「報告書になんて書く?」「地域のために活躍。現場は焼失、容疑者は全滅。そして祭りの人混みへ…」「決まりだ」―。今回は、1991年ワーナーブラザーズ制作の映画『リトルトウキョー殺人課』のレビューです。
『ロッキー4』などに出演し、自身も空手に精通するドルフ・ラングレンを主演に据えた、その名の通りロサンゼルス・リトルトーキョーを舞台にしたアクション映画。…と書くとなかなか面白そうな映画に感じますが、この映画は、映画ファン等の間では「間違った日本文化が頻出するトンデモ映画」として知られている怪作でもあります。
作品のウワサ自体は前々から聞いていましたが、レンタル取り扱いも少なく、扱っているところも割と高頻度でレンタル中であり、なかなか借りることが困難な状況。そんな中でようやくレンタルに成功し、視聴することができました。はてさて、その中身は…。

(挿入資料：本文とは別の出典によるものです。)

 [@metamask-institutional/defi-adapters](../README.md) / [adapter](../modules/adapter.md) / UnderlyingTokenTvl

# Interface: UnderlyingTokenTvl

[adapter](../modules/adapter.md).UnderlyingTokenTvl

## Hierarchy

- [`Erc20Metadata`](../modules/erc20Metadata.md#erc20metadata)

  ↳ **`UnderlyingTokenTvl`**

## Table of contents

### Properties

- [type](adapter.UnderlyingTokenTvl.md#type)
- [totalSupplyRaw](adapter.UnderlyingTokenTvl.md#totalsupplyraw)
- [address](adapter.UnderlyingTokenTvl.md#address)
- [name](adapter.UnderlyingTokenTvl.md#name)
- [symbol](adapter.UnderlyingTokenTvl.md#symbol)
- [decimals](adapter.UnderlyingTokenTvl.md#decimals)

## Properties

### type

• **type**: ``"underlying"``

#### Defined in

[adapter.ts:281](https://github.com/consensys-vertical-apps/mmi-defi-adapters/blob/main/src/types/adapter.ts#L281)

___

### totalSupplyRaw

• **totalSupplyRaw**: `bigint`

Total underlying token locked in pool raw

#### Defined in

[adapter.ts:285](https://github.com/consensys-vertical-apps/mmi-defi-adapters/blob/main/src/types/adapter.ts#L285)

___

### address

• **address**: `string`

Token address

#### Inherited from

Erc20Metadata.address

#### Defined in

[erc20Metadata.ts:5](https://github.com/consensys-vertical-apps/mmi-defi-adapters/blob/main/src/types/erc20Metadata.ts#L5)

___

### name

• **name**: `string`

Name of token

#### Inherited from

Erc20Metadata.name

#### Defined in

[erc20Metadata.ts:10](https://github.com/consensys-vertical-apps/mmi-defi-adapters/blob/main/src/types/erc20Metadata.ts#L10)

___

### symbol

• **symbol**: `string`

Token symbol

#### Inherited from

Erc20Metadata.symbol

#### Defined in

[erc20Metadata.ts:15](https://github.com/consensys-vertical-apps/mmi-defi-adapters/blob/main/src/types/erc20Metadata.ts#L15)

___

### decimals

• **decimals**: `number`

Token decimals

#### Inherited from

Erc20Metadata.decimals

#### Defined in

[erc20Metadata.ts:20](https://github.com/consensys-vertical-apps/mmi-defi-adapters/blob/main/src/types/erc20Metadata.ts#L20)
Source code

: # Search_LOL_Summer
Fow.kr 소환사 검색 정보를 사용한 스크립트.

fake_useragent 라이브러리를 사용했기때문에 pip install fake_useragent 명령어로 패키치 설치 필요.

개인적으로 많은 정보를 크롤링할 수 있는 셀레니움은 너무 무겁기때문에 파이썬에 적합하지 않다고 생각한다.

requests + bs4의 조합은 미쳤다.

STORY:ロサンゼルス・リトルトーキョー。人々の生活の裏でヤクザがはびこるこの町で、ケナー刑事(ドルフ・ラングレン)は、ある事件をきっかけに自分の父を殺したヤクザ「鉄の爪」のボス:ヨシダ(ケイリー=ヒロユキ・タガワ)と対峙する。ケナーは、新しく組んだ相棒のジョニー刑事(ブランドン・リー、ブルースリーの息子)、そして「鉄の爪」から偶然救い出した女性ミナコ(ティア・カレル)とともに、ヨシダに戦いを挑むが―!
ストーリーを書き出してみると、アクション映画としてはプレーンな展開。また、劇中で挿入されるアクションシーンもそこそこお金が掛けられており、なかなか見ごたえがあります。
しかぁし!そういった本作の順当な魅力(?)をかき消してしまうのが、次々に登場するトンデモ日本要素。国が違うので多少の認識が異なるのは仕方ないことですが、それを抜きにしても「なんだこれ!?」となる描写が多数登場します。
書き出してみるだけでも…
・リトルトーキョーにあるクラブの名前が「盆栽クラブ」で、なぜか女体盛りが振る舞われている
・メインヒロインが明らかに日本人っぽくない(演じるティア・カレルは東南アジア系)
・アジア系の登場人物がミスなどをした時、みんな隙あらば切腹しようとする
・「鉄の爪」のヨシダたちの通う銭湯の水深が、異常に深い(競泳用プールレベル)
・「野郎ども、アイツら地獄行きだぞ!」の英訳が「Heavy metal Sushi!」
・中盤。ケナー刑事が建てたという日本家屋が出てくるが、外観は武家屋敷と寺社建築の折衷で、中は戦国時代あたりの一般住居。風呂は五右衛門風呂と時代がメチャクチャ
・意を決して戦いに向かうケナー刑事の格好は、陣羽織のような法被に「闘魂」と書かれた日の丸鉢巻き
・ラストの戦闘シーンは街の祭りの最中展開されるが、演出や登場人物の会話やから考えるに、明らかに中国の春節のこと
…と、リトルトーキョーを舞台にしてる癖に、「日本文化どころかリトルトーキョーすら全く取材してないんじゃないか」レベルのグチャグチャっぷりが見られます。
しかも、欧米特有のナチュラルにアジアを見下してるような発言も散見。あのワーナーブラザーズが作ったとは思えないくらいの映画です。これが1960年代あたりとかならまだわからなくもないけど、1990年代だからなぁ…。バブル景気により日本の影響力がアメリカ内でも強まっていたとはいえ、まだアメリカにとっては、同時期の日本における中国みたいな、「名前はよく耳にするけど文化面はよくわからない国」って感じの認識だったのでしょうか。
はき違えた日本文化のせいで、超ハチャメチャ作品っぽくなった『リトルトウキョー殺人課』。
しかし、アクション映画としてはそこそこの完成度を誇っているので、エンタメ作品としては十分に楽しめる仕上がりになっているので、観る価値はある作品…ですよ。